■ Saved entries:
▬▬▬▬▬▬▬▬▬▬
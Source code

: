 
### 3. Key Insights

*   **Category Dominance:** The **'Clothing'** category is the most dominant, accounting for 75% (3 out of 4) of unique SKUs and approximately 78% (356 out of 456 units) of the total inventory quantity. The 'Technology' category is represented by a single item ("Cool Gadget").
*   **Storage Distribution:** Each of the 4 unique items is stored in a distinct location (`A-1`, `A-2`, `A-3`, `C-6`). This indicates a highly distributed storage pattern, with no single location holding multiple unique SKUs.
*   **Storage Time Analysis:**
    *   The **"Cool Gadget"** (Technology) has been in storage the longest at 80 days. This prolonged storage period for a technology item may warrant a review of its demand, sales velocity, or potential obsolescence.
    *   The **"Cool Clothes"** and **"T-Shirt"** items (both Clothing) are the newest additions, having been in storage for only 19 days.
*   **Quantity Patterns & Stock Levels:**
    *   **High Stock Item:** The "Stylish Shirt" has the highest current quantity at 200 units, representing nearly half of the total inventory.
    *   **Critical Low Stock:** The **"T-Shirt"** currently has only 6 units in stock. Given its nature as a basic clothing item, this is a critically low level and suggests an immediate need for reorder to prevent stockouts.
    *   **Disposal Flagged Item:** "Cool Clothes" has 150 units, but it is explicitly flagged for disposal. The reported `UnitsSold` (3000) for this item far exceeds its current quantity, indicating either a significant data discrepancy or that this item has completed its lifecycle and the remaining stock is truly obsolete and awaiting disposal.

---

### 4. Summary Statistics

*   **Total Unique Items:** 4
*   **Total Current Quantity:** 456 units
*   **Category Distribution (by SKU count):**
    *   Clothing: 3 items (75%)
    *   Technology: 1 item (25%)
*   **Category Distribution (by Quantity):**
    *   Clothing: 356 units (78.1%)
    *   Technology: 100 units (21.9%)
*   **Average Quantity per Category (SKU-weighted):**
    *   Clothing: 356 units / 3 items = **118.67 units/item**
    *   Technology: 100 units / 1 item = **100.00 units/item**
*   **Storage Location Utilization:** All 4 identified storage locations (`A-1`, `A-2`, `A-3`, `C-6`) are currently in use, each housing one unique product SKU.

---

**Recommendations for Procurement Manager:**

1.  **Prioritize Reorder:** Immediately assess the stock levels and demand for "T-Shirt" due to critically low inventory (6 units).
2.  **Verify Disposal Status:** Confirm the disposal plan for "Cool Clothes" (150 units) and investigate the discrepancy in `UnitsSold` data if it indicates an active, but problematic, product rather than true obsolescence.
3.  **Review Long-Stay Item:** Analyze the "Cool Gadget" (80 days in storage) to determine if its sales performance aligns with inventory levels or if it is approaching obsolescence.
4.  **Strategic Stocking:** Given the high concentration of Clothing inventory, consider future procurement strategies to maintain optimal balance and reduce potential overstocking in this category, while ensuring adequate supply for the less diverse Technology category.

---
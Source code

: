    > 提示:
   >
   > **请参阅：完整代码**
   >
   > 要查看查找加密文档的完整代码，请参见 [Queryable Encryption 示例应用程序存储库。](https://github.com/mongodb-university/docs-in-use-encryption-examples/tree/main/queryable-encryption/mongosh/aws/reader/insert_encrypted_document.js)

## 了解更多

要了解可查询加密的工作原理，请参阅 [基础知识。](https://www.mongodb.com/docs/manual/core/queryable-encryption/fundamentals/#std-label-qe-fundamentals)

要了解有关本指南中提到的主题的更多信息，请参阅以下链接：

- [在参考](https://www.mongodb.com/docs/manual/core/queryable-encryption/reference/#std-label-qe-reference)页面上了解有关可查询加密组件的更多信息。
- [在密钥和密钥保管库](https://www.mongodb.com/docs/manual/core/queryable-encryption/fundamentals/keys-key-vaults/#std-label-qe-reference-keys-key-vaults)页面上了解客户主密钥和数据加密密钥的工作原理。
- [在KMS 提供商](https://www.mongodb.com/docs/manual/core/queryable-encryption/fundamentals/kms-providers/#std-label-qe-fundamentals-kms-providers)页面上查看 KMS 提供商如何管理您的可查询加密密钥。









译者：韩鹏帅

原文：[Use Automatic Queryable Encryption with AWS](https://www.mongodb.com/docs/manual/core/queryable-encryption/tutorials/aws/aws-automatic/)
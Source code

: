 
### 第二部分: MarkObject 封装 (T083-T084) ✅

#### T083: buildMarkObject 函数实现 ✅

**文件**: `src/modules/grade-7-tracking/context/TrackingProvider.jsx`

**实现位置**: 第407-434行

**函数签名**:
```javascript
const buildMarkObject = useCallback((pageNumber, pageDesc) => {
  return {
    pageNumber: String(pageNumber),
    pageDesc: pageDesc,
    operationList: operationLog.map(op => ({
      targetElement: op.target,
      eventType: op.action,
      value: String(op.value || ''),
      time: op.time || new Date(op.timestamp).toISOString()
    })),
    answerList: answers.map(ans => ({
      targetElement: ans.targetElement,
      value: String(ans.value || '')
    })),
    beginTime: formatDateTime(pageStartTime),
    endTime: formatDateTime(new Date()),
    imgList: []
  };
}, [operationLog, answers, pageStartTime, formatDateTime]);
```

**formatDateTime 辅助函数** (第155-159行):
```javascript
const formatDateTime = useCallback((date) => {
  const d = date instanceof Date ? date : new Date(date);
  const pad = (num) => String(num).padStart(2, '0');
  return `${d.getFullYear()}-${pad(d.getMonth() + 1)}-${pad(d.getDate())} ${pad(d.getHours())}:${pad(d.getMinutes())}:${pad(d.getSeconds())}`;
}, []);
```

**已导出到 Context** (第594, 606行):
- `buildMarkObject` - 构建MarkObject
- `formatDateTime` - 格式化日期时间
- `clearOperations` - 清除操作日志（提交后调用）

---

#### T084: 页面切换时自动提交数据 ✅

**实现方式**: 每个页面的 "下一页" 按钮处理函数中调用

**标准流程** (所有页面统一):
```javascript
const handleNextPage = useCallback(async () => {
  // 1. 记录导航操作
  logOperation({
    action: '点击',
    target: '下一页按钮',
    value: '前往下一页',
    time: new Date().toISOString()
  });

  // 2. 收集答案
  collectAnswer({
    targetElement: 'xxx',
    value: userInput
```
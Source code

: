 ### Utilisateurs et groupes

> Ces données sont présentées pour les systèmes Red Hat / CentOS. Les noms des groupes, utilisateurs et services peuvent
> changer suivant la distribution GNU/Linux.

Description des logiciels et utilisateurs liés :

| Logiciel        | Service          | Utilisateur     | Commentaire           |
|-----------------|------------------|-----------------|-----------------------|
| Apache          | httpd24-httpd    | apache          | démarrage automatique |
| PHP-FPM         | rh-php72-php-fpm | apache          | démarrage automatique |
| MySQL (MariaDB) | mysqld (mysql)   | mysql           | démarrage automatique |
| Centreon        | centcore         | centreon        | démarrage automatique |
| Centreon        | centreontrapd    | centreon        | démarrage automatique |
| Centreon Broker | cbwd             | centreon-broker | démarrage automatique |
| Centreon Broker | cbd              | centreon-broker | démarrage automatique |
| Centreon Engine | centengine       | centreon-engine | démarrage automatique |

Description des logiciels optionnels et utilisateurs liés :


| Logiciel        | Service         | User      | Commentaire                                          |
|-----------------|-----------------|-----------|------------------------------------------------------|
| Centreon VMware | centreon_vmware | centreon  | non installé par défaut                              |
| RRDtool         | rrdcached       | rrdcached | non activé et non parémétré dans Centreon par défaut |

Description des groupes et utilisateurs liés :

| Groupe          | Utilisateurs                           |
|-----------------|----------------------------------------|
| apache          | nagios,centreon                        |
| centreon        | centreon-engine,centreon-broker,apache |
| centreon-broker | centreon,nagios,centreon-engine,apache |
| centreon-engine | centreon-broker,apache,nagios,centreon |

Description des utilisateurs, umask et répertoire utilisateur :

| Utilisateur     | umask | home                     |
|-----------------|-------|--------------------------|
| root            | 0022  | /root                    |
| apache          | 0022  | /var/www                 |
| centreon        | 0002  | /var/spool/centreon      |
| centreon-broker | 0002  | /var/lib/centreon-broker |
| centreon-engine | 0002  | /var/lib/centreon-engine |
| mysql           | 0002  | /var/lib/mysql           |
▬▬▬▬▬▬▬▬▬▬
■ Work to complete:
Go through the entries above and copy each line holding the string "data".

■ Output of the task:
    *   **Disposal Flagged Item:** "Cool Clothes" has 150 units, but it is explicitly flagged for disposal. The reported `UnitsSold` (3000) for this item far exceeds its current quantity, indicating either a significant data discrepancy or that this item has completed its lifecycle and the remaining stock is truly obsolete and awaiting disposal.
2.  **Verify Disposal Status:** Confirm the disposal plan for "Cool Clothes" (150 units) and investigate the discrepancy in `UnitsSold` data if it indicates an active, but problematic, product rather than true obsolescence.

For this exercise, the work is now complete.